(DATA EXTRACT)

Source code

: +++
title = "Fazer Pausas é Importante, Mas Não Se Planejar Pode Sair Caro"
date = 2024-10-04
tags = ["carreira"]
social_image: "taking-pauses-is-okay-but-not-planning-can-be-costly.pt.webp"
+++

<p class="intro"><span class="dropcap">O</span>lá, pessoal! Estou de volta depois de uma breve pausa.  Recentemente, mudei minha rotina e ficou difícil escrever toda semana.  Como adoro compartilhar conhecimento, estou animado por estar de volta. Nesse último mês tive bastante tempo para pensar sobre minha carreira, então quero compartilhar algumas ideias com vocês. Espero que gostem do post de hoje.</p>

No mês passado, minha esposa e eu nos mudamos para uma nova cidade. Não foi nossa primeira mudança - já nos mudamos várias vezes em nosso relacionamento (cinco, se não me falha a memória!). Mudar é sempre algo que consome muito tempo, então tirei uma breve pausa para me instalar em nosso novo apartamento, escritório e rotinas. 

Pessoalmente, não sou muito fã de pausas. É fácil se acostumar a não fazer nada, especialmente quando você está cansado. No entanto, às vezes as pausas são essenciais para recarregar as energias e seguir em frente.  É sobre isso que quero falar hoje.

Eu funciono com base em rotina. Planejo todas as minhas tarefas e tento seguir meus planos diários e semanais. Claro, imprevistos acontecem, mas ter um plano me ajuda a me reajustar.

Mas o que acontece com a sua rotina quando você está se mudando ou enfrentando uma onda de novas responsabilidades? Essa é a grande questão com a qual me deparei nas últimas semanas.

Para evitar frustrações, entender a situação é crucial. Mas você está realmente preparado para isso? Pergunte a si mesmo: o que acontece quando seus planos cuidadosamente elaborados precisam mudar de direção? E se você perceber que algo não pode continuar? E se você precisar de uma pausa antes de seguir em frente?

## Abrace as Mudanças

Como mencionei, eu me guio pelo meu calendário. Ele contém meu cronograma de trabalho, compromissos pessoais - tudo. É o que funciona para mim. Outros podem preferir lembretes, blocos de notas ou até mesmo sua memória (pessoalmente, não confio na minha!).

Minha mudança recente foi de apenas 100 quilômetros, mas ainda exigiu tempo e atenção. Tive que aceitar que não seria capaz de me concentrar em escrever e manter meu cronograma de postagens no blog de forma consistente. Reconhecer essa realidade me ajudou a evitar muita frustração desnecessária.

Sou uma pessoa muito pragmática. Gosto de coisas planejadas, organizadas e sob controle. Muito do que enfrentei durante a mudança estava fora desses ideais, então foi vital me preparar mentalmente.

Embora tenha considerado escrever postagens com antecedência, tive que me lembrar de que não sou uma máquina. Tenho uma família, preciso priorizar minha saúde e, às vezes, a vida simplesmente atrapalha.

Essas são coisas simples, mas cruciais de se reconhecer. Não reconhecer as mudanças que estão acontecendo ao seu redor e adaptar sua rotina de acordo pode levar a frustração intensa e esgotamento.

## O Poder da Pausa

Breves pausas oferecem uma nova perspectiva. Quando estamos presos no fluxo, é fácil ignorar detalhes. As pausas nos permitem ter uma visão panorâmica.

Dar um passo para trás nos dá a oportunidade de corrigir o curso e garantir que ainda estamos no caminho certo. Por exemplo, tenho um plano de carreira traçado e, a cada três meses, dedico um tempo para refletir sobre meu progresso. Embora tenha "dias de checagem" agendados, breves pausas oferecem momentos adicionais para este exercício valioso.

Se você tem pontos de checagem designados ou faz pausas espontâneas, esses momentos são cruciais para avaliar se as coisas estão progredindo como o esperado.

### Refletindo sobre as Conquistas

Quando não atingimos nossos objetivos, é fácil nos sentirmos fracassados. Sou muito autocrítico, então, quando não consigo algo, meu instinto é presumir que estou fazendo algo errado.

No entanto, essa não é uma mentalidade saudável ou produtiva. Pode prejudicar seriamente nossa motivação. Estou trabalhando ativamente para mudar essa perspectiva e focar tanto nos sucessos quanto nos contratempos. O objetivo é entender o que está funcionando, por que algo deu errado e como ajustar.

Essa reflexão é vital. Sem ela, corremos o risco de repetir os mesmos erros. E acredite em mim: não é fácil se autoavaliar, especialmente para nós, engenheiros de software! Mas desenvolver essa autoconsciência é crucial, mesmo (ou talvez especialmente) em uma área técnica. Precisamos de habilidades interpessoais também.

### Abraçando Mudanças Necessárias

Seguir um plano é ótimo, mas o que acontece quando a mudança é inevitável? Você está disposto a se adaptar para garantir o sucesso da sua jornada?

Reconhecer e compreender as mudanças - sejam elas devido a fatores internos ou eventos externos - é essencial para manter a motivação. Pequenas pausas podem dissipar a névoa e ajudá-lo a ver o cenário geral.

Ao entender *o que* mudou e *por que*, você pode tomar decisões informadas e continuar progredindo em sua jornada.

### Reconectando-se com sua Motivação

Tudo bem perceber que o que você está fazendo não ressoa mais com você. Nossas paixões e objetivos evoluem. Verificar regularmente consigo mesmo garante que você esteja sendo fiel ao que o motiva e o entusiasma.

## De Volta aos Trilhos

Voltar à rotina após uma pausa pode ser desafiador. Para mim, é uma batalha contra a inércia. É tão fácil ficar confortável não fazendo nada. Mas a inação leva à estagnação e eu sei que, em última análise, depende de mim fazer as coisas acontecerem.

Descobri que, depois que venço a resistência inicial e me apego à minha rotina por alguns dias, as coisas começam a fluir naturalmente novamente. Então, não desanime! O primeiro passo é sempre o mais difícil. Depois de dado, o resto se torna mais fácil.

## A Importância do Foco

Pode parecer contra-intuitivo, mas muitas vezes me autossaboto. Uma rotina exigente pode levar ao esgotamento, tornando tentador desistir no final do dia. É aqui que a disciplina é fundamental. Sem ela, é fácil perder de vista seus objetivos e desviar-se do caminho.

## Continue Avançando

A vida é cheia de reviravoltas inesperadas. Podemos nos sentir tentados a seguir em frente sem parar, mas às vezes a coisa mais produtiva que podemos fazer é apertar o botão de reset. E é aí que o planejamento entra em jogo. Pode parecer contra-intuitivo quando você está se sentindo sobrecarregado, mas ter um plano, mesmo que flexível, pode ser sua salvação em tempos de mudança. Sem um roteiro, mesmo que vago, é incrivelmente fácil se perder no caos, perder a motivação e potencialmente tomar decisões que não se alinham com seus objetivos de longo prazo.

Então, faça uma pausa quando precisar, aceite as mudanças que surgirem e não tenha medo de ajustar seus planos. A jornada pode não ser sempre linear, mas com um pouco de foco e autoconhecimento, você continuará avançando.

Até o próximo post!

(End DATA EXTRACT)
(DATA EXTRACT)

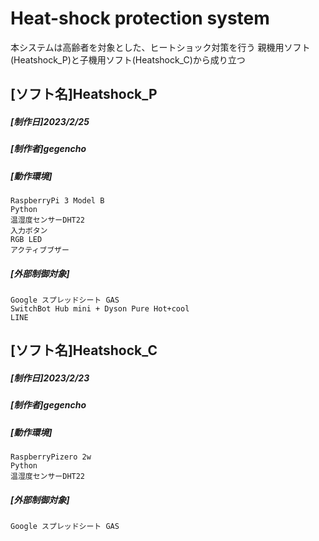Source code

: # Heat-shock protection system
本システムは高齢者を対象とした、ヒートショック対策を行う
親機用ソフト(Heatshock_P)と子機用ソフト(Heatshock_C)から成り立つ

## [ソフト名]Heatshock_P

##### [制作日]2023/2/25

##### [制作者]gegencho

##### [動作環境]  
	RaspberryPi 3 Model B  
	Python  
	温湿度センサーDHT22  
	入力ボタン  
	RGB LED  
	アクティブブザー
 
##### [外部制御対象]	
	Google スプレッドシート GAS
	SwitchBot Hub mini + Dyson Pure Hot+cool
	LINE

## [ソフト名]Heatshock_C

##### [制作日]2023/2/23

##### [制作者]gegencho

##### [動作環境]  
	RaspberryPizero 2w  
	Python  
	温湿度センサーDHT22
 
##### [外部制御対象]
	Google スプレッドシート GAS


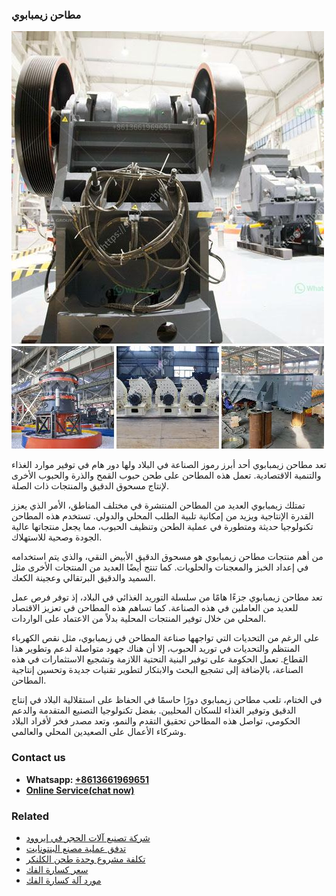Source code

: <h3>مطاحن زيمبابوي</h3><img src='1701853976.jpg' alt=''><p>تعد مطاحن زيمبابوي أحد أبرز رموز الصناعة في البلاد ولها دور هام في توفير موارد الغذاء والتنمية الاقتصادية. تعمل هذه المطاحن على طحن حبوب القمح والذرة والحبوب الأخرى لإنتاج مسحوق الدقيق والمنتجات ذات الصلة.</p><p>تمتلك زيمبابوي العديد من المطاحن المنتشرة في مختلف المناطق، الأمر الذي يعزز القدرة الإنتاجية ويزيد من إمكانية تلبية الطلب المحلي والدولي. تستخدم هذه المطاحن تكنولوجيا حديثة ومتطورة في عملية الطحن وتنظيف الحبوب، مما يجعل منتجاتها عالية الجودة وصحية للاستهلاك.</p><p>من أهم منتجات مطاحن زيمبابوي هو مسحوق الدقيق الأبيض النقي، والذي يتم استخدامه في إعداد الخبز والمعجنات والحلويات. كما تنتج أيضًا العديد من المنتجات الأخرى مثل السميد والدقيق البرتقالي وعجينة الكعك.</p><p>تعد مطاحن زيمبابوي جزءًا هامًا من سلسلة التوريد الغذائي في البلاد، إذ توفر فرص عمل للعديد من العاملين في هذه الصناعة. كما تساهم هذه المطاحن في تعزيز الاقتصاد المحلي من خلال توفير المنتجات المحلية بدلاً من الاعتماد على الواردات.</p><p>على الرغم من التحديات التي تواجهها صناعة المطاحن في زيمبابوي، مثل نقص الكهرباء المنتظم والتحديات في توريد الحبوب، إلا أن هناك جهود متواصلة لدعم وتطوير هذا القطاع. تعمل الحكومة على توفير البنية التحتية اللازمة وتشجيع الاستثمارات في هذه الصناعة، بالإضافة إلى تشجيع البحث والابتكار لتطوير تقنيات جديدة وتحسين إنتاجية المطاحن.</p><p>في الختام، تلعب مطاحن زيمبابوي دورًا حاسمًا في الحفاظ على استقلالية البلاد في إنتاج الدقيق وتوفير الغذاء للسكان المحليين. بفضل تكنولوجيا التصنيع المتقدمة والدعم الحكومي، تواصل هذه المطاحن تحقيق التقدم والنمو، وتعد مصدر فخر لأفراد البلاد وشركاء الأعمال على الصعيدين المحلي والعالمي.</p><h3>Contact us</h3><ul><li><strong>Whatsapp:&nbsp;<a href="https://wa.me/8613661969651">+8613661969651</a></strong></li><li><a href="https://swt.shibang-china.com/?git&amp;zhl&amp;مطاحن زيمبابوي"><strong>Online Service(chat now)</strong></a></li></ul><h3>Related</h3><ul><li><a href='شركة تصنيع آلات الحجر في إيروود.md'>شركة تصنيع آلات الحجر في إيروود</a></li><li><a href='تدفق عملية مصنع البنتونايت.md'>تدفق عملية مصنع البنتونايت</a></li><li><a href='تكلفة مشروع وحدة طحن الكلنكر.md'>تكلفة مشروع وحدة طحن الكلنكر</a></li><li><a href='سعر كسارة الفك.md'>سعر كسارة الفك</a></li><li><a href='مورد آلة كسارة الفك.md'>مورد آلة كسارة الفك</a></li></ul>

(End DATA EXTRACT)
(DATA EXTRACT)

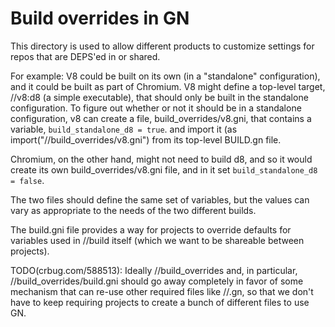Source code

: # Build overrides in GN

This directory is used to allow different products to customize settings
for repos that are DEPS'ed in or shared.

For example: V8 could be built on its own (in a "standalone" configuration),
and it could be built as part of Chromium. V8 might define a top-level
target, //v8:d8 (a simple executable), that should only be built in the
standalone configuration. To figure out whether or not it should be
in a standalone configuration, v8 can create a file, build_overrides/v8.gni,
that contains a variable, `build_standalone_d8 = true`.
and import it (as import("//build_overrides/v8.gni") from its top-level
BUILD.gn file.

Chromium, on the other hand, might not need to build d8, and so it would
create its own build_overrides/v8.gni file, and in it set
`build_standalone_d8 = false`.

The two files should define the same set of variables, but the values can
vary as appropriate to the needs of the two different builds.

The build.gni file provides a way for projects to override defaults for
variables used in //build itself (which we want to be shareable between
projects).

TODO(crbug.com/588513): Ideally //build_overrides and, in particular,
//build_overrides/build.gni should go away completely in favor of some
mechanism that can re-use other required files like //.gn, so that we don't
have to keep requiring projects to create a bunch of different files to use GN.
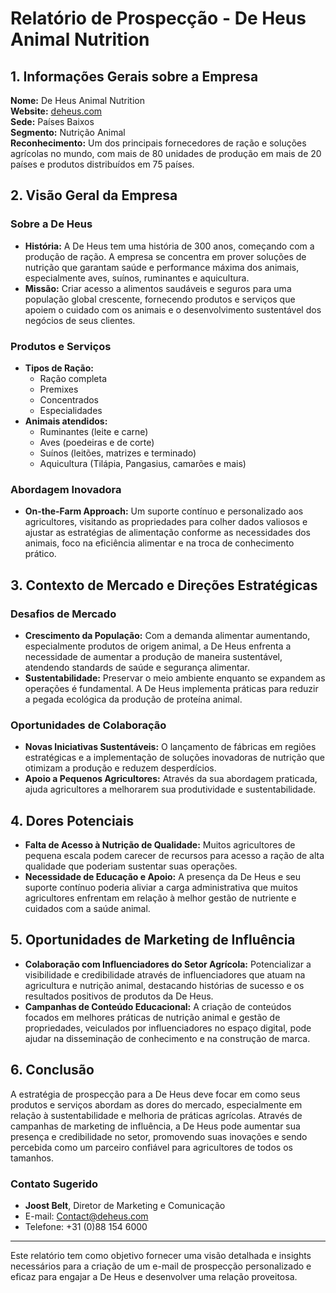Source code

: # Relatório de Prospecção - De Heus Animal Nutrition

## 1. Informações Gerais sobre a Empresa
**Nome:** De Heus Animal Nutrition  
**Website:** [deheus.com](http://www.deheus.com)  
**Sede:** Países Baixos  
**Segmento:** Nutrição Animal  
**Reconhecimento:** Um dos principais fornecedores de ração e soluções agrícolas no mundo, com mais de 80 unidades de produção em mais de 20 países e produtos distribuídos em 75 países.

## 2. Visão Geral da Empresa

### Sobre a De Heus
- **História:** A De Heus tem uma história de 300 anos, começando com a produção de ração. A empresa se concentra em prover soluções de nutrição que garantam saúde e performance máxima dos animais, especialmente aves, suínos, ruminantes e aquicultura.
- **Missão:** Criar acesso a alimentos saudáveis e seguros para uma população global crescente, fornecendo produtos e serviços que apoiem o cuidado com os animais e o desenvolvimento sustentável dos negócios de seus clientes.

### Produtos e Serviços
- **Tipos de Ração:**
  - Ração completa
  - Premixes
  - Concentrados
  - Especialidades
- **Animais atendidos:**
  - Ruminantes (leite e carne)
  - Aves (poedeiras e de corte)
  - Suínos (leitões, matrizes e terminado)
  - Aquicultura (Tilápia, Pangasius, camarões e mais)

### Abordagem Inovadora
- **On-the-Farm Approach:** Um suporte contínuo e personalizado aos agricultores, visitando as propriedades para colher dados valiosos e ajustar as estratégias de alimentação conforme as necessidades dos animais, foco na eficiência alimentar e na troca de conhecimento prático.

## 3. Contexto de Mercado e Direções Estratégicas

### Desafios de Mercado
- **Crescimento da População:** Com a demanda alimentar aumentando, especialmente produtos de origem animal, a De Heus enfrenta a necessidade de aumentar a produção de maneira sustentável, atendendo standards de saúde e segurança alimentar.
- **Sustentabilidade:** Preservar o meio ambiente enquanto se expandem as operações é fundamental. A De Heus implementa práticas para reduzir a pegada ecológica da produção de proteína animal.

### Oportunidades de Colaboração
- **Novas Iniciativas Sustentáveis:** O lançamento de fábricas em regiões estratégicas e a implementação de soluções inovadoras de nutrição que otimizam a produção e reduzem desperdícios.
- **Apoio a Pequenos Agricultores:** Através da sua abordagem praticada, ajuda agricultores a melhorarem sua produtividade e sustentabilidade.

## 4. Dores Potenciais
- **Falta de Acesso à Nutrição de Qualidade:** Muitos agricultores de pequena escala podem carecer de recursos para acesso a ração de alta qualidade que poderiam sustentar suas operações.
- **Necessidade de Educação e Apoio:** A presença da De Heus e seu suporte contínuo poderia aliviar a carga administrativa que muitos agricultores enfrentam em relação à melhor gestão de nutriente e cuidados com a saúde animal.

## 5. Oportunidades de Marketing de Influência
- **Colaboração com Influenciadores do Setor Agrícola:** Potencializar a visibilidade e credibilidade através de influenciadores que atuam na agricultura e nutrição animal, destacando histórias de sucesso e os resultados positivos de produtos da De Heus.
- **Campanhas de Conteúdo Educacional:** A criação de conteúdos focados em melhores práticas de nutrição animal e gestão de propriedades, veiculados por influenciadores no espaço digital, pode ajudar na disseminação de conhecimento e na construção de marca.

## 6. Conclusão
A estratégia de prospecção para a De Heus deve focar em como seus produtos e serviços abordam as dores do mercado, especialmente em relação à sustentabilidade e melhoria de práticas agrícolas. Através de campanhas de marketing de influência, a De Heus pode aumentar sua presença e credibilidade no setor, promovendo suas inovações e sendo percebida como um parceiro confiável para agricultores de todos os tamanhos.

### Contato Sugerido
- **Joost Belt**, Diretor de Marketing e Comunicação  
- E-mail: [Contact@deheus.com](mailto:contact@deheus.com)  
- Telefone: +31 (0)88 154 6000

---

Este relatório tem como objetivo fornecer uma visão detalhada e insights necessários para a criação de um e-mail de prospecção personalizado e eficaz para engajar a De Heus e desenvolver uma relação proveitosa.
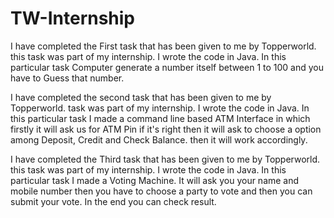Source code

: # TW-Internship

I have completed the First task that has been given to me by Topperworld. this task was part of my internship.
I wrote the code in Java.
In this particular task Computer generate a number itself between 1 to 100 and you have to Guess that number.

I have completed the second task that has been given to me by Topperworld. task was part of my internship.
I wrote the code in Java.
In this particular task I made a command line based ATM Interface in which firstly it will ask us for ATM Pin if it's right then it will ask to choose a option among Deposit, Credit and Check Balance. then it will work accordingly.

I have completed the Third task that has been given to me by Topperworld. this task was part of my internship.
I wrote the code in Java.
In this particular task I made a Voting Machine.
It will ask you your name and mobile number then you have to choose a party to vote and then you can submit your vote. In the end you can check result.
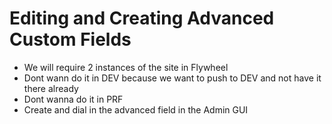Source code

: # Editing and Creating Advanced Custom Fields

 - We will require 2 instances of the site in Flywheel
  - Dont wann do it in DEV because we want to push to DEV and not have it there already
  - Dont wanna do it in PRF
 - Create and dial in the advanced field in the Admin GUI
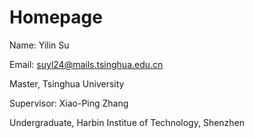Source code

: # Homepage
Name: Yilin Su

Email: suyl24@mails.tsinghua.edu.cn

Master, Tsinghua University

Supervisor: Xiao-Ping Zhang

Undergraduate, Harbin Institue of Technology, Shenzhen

(End DATA EXTRACT)

EXERCISE AIM.
Lines with "progredindo": copy every one of them from the listing above.

TASK RESULT.
Se você tem pontos de checagem designados ou faz pausas espontâneas, esses momentos são cruciais para avaliar se as coisas estão progredindo como o esperado.
Ao entender *o que* mudou e *por que*, você pode tomar decisões informadas e continuar progredindo em sua jornada.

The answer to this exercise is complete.